С другой стороны я видел, что Темирханов ведет некрасивую двойственную игру.
Очень характерен в этом отношении случай с револьверами. У Хизроева и Коркмасова, как недавно приехавших из России, не было оружия. Купить его в то время было очень трудно, так как каждый нуждался в оружии для себя. У нас же было достаточно оружия, но я был только его хранителем. Распоряжался же оружием исполнительный Комитет, в распоряжении которого был и я, и моя сотня. Когда они обратились ко мне за оружием (просили два нагана), я, естественно, направил их к Темирханову, который в это время был председателем Исполкома. Последний направил их ко мне, а меня вызвал и сказал, чтобы я им не давал наганов.
Я был обозлен его действиями и прямо сказал им, что оружие состоит на учете Исполкома и выдается по письменному приказу его председателя.

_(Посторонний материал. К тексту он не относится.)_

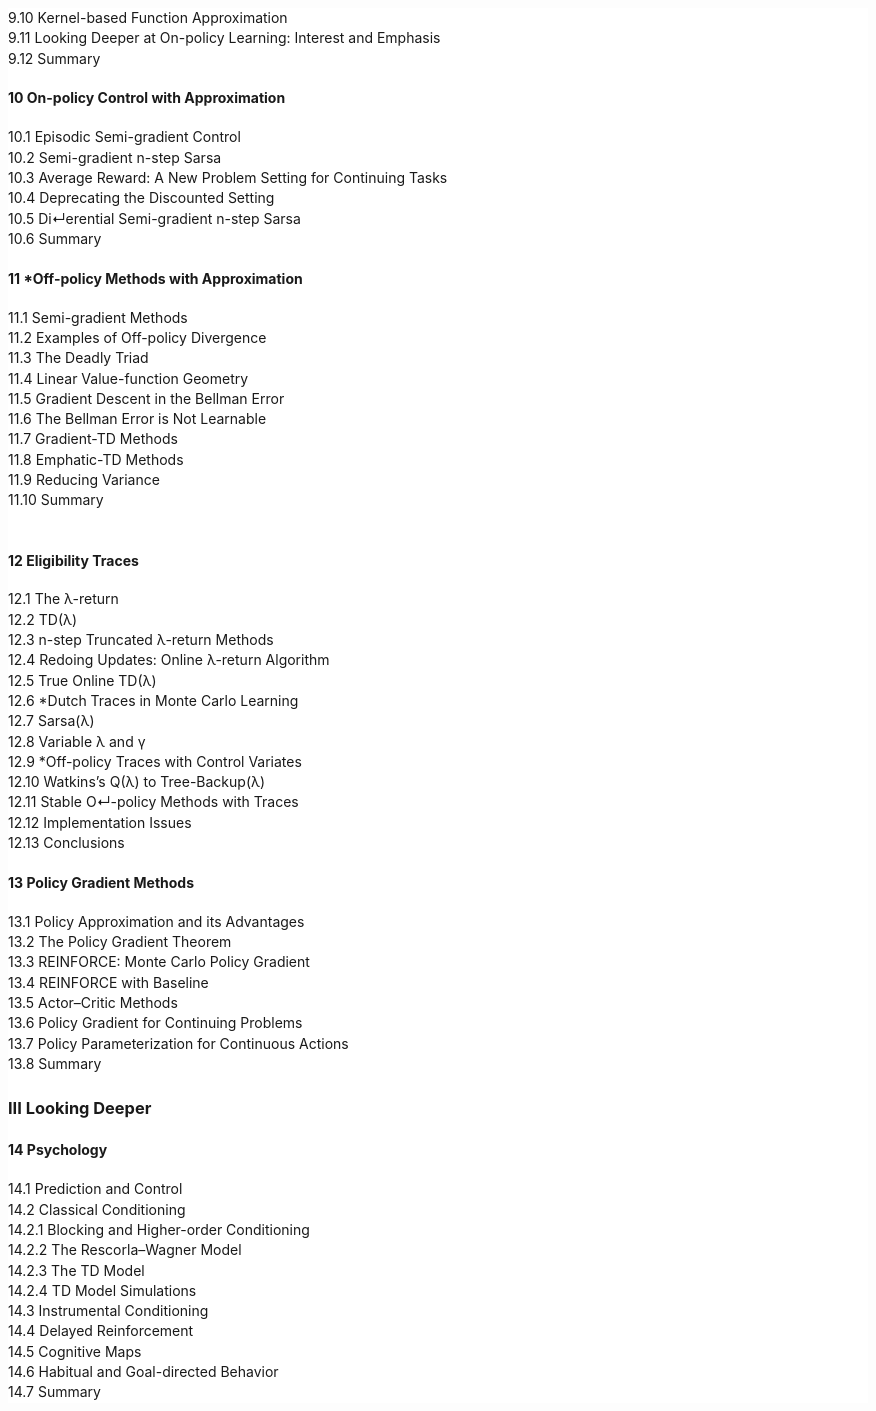 9.10 Kernel-based Function Approximation<br>
9.11 Looking Deeper at On-policy Learning: Interest and Emphasis<br>
9.12 Summary <br>

#### 10 On-policy Control with Approximation
10.1 Episodic Semi-gradient Control<br>
10.2 Semi-gradient n-step Sarsa<br>
10.3 Average Reward: A New Problem Setting for Continuing Tasks<br>
10.4 Deprecating the Discounted Setting<br>
10.5 Di↵erential Semi-gradient n-step Sarsa<br>
10.6 Summary <br>

#### 11 \*Off-policy Methods with Approximation
11.1 Semi-gradient Methods <br>
11.2 Examples of Off-policy Divergence<br>
11.3 The Deadly Triad<br>
11.4 Linear Value-function Geometry<br>
11.5 Gradient Descent in the Bellman Error<br>
11.6 The Bellman Error is Not Learnable<br>
11.7 Gradient-TD Methods <br>
11.8 Emphatic-TD Methods<br>
11.9 Reducing Variance<br>
11.10 Summary<br><br>

#### 12 Eligibility Traces
12.1 The λ-return<br>
12.2 TD(λ)<br>
12.3 n-step Truncated λ-return Methods<br>
12.4 Redoing Updates: Online λ-return Algorithm<br>
12.5 True Online TD(λ)<br>
12.6 \*Dutch Traces in Monte Carlo Learning<br>
12.7 Sarsa(λ)<br>
12.8 Variable λ and γ<br>
12.9 \*Off-policy Traces with Control Variates<br>
12.10 Watkins’s Q(λ) to Tree-Backup(λ)<br>
12.11 Stable O↵-policy Methods with Traces<br>
12.12 Implementation Issues<br>
12.13 Conclusions<br>

#### 13 Policy Gradient Methods
13.1 Policy Approximation and its Advantages<br>
13.2 The Policy Gradient Theorem<br>
13.3 REINFORCE: Monte Carlo Policy Gradient<br>
13.4 REINFORCE with Baseline<br>
13.5 Actor–Critic Methods<br>
13.6 Policy Gradient for Continuing Problems<br>
13.7 Policy Parameterization for Continuous Actions<br>
13.8 Summary<br>

### III Looking Deeper
#### 14 Psychology
14.1 Prediction and Control<br>
14.2 Classical Conditioning<br>
  14.2.1 Blocking and Higher-order Conditioning<br>
  14.2.2 The Rescorla–Wagner Model<br>
  14.2.3 The TD Model<br>
  14.2.4 TD Model Simulations<br>
14.3 Instrumental Conditioning <br>
14.4 Delayed Reinforcement<br>
14.5 Cognitive Maps<br>
14.6 Habitual and Goal-directed Behavior<br>
14.7 Summary<br>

Конечно, Темирханов не посмел им не дать приказа, и я им выдал оружие. Таким же образом получил у меня наган Казанбий Гаитов, о чем я до сих пор крайне сожалею.
В Темир–Хан– Шуре. Главные борющиеся силы. Узун Хаджи
Узун Хаджи. Рис. Х. Мусаясул
Среди шариатистов Узун Хаджи был самым активным деятелем. Он вовсе не был арабистом, ученым шариатистом. Это, скорее, совершенно невежественный человек, который едва ли имел ясное представление о шариате и вообще об исламе.
Узун Хаджи – яркий представитель наших дагестанских шейхов, которые известны как ярые фанатики. На деле он был просто ловким жуликом. Отец его очень хорошо знал. На его глазах Узун Хаджи сделал свою карьеру. Отцу было больно смотреть, как этот невежда и прохвост объедает бедноту, говоря всем, что Бог с ним беседует, и он все знает. Бедные темные люди верили, одурманенные ловкими приемами Узун Хаджи. Они приходили к подвалу, в котором он «уединялся для беседы с Богом», и приносили ему лучшее, что у них было.